Time series. The IID assumption — that each fold is an independent, identically distributed sample from the same population — is violated the moment your data has temporal order. Rows from the future bleed into training; the model learns to exploit patterns that will not exist when you actually deploy it; the score looks optimistic because the test fold is not really unseen. Time-series cross-validation (also called walk-forward validation) enforces temporal order: the training set for each fold contains only rows that precede the test rows in time. The test set always comes after. You pay a cost: early folds have tiny training sets, so the first few scores are noisy. But the average is honest in a way that shuffled k-fold is not.

The deeper principle is that the fold structure must mirror the deployment structure. When a model goes to production, what kind of data will it have seen at training time, and what kind will it encounter? The CV setup should replicate that boundary exactly.

The outer loop people forget

Cross-validation is about estimating generalization. It is not about selecting hyperparameters. When you tune hyperparameters using a CV score, that score starts to drift optimistic for the same reason a single test set does: you are making decisions against it, and the model that maximizes it was selected precisely because it was lucky on this particular partition.

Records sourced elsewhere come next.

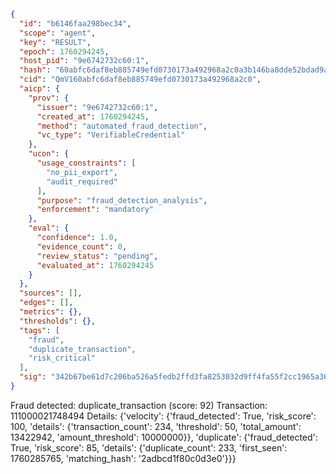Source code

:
 ```json
{
  "id": "b6146faa298bec34",
  "scope": "agent",
  "key": "RESULT",
  "epoch": 1760294245,
  "host_pid": "9e6742732c60:1",
  "hash": "60abfc6daf8eb885749efd0730173a492968a2c0a3b146ba8dde52bdad9aea5c",
  "cid": "QmV160abfc6daf8eb885749efd0730173a492968a2c0",
  "aicp": {
    "prov": {
      "issuer": "9e6742732c60:1",
      "created_at": 1760294245,
      "method": "automated_fraud_detection",
      "vc_type": "VerifiableCredential"
    },
    "ucon": {
      "usage_constraints": [
        "no_pii_export",
        "audit_required"
      ],
      "purpose": "fraud_detection_analysis",
      "enforcement": "mandatory"
    },
    "eval": {
      "confidence": 1.0,
      "evidence_count": 0,
      "review_status": "pending",
      "evaluated_at": 1760294245
    }
  },
  "sources": [],
  "edges": [],
  "metrics": {},
  "thresholds": {},
  "tags": [
    "fraud",
    "duplicate_transaction",
    "risk_critical"
  ],
  "sig": "342b67be61d7c206ba526a5fedb2ffd3fa8253032d9ff4fa55f2cc1965a3608a"
}
```

Fraud detected: duplicate_transaction (score: 92)
Transaction: 111000021748494
Details: {'velocity': {'fraud_detected': True, 'risk_score': 100, 'details': {'transaction_count': 234, 'threshold': 50, 'total_amount': 13422942, 'amount_threshold': 10000000}}, 'duplicate': {'fraud_detected': True, 'risk_score': 85, 'details': {'duplicate_count': 233, 'first_seen': 1760285765, 'matching_hash': '2adbcd1f80c0d3e0'}}}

The correct approach — nested cross-validation — wraps hyperparameter tuning inside an outer loop. The outer loop has k folds that are never touched by the tuning process. Inside each outer fold, an inner cross-validation loop (on the training portion only) finds the best hyperparameters. The outer fold score is then measured using those hyperparameters on the outer test fold, which participated in neither tuning nor model fitting. The outer scores give you an unbiased estimate of how the best-tuned version of your pipeline generalizes.

Nested CV is expensive: if you have 5 outer folds and 5 inner folds, you are fitting 25 models for every hyperparameter configuration you try. Most practitioners skip it. That is a defensible engineering tradeoff on large datasets where the bias is small. On small datasets, skipping nested CV means your model-selection score is lying to you, and there is no easy way to know by how much.

What the score is actually estimating

There is a subtle point that most treatments skip: the CV score is an estimate of the expected performance of a model trained on a dataset of size (k-1)/k * n — not of a model trained on all n rows.

When you finalize and deploy, you train on all n rows. That model will generally outperform the CV models because it has seen more data. So the CV score is slightly pessimistic relative to your deployed model, particularly when n is small and the learning curve is still steep. This is a feature, not a bug — pessimism is the right direction for an evaluation procedure to err in.

The flip side: when someone reports a CV score on a 200-row dataset using 10-fold, each model trains on 180 rows. The deployed model trains on 200. If those 20 additional rows sit in a steep region of the learning curve, the deployed model may be meaningfully better. The CV score is still the best honest estimate you have, but it is an estimate of a subtly different quantity than the final model’s performance.

The habit worth building

The discipline of cross-validation is not primarily a statistical technique. It is a habit of intellectual honesty about what you know and what you are inferring.

A single test score is a fact about one partition of one dataset. A CV score is an estimate with a standard error you can actually report. A nested CV score is an estimate that has not been contaminated by the choices you made. Each step narrows the gap between what your score says and what your deployed model will do.

The Kaggle story at the top is not unusual. It happens in industry too, more quietly — in notebooks where the test set was peeked at once, twice, a dozen times, until the reported number was something worth showing in a meeting. The number is real. The confidence it warrants is not.

Cross-validation does not prevent you from overfit; it prevents you from overfit to your evaluation procedure. That is a different thing, and in practice it matters more.